## Instructions for the task:
Work through the listing below, copying each line that carries the word "where".

•••

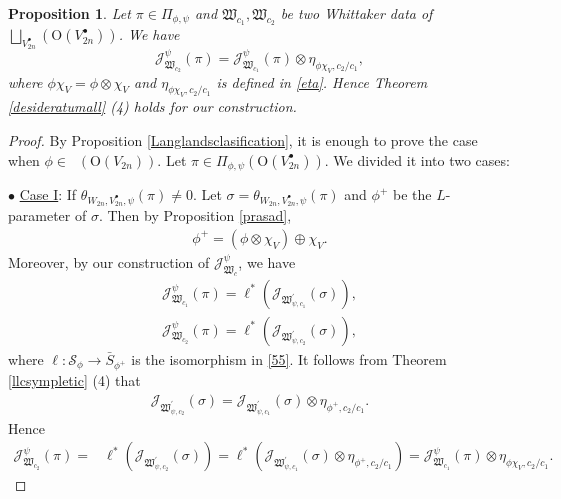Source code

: \documentclass[article]{article}
\numberwithin{equation}{section}
\newtheorem{proposition}[theorem]{Proposition}
\theoremstyle{definition}
\DeclareMathOperator{\Para}{\Phi_{temp}}
\begin{document}
\begin{proposition}\label{changeofwhittakerdatum}
	Let $\pi\in \Pi_{\phi,\psi}$ and $\mathfrak W_{c_1},\mathfrak W_{c_2}$ be two Whittaker data of $\bigsqcup_{V_{2n}^{\bullet}}(\mathrm O(V_{2n}^\bullet))$. We have 
	$$
	\mathcal J^\psi_{\mathfrak W_{c_2}}(\pi)=\mathcal J^\psi_{\mathfrak W_{c_1}}(\pi)\otimes \eta_{\phi\chi_{V},c_2/c_1},
	$$
	where $\phi\chi_{V}=\phi\otimes\chi_{V}$ and $\eta_{\phi\chi_{V},c_2/c_1}$ is defined in \ref{eta}. Hence Theorem \ref{desideratumall} (4) holds for our construction.
\end{proposition}
\begin{proof}
By Proposition \ref{Langlandsclasification}, it is enough to prove the case when  $\phi\in \Para(\mathrm O(V_{2n}))$. Let $\pi\in \Pi_{\phi,\psi}(\mathrm O(V_{2n}^\bullet))$. We divided it into two cases: 
	
	$\bullet$ \underline{Case I}: If $\theta_{W_{2n},V_{2n}^\bullet, \psi}(\pi)\neq 0$. Let $\sigma=\theta_{W_{2n},V_{2n}^\bullet, \psi}(\pi)$ and $\phi^+$ be the $L$-parameter of $\sigma$. Then by Proposition \ref{prasad}, 
	\begin{align*}
	\phi^+=(\phi\otimes\chi_{V})\oplus \chi_{V}.
	\end{align*}
	Moreover, by our construction of $\mathcal J^\psi_{\mathfrak W_{c}}$, we have 
	\begin{align*}
	\mathcal J^\psi_{\mathfrak W_{c_1}}(\pi)=\ell^*(\mathcal J_{\mathfrak W^\prime_{\psi,c_1}}(\sigma)),\\
	\mathcal J^\psi_{\mathfrak W_{c_2}}(\pi)=\ell^*(\mathcal J_{\mathfrak W^\prime_{\psi,c_2}}(\sigma)), 
	\end{align*}
	where $\ell: \mathcal {S}_{\phi}\rightarrow \bar S_{\phi^+}$ is the isomorphism  in \ref{55}. It follows from Theorem \ref{llcsympletic} (4) that 
	\begin{align*}
	\mathcal J_{\mathfrak W^\prime_{\psi,c_2}}(\sigma)= \mathcal J_{\mathfrak W^\prime_{\psi,c_1}}(\sigma)\otimes \eta_{\phi^+,c_2/c_1}. 
	\end{align*}
	Hence 
	\begin{align*}
	\mathcal J^\psi_{\mathfrak W_{c_2}}(\pi)=&\ell^*(\mathcal J_{\mathfrak W^\prime_{\psi,c_2}}(\sigma))=\ell^*(\mathcal J_{\mathfrak W^\prime_{\psi,c_1}}(\sigma)\otimes \eta_{\phi^+,c_2/c_1})
	=\mathcal J^\psi_{\mathfrak W_{c_1}}(\pi)\otimes\eta_{\phi\chi_{V},c_2/c_1}. 
	\end{align*}
	

\end{proof}
\end{document}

•••

## Written solution:
	where $\phi\chi_{V}=\phi\otimes\chi_{V}$ and $\eta_{\phi\chi_{V},c_2/c_1}$ is defined in \ref{eta}. Hence Theorem \ref{desideratumall} (4) holds for our construction.
	where $\ell: \mathcal {S}_{\phi}\rightarrow \bar S_{\phi^+}$ is the isomorphism  in \ref{55}. It follows from Theorem \ref{llcsympletic} (4) that 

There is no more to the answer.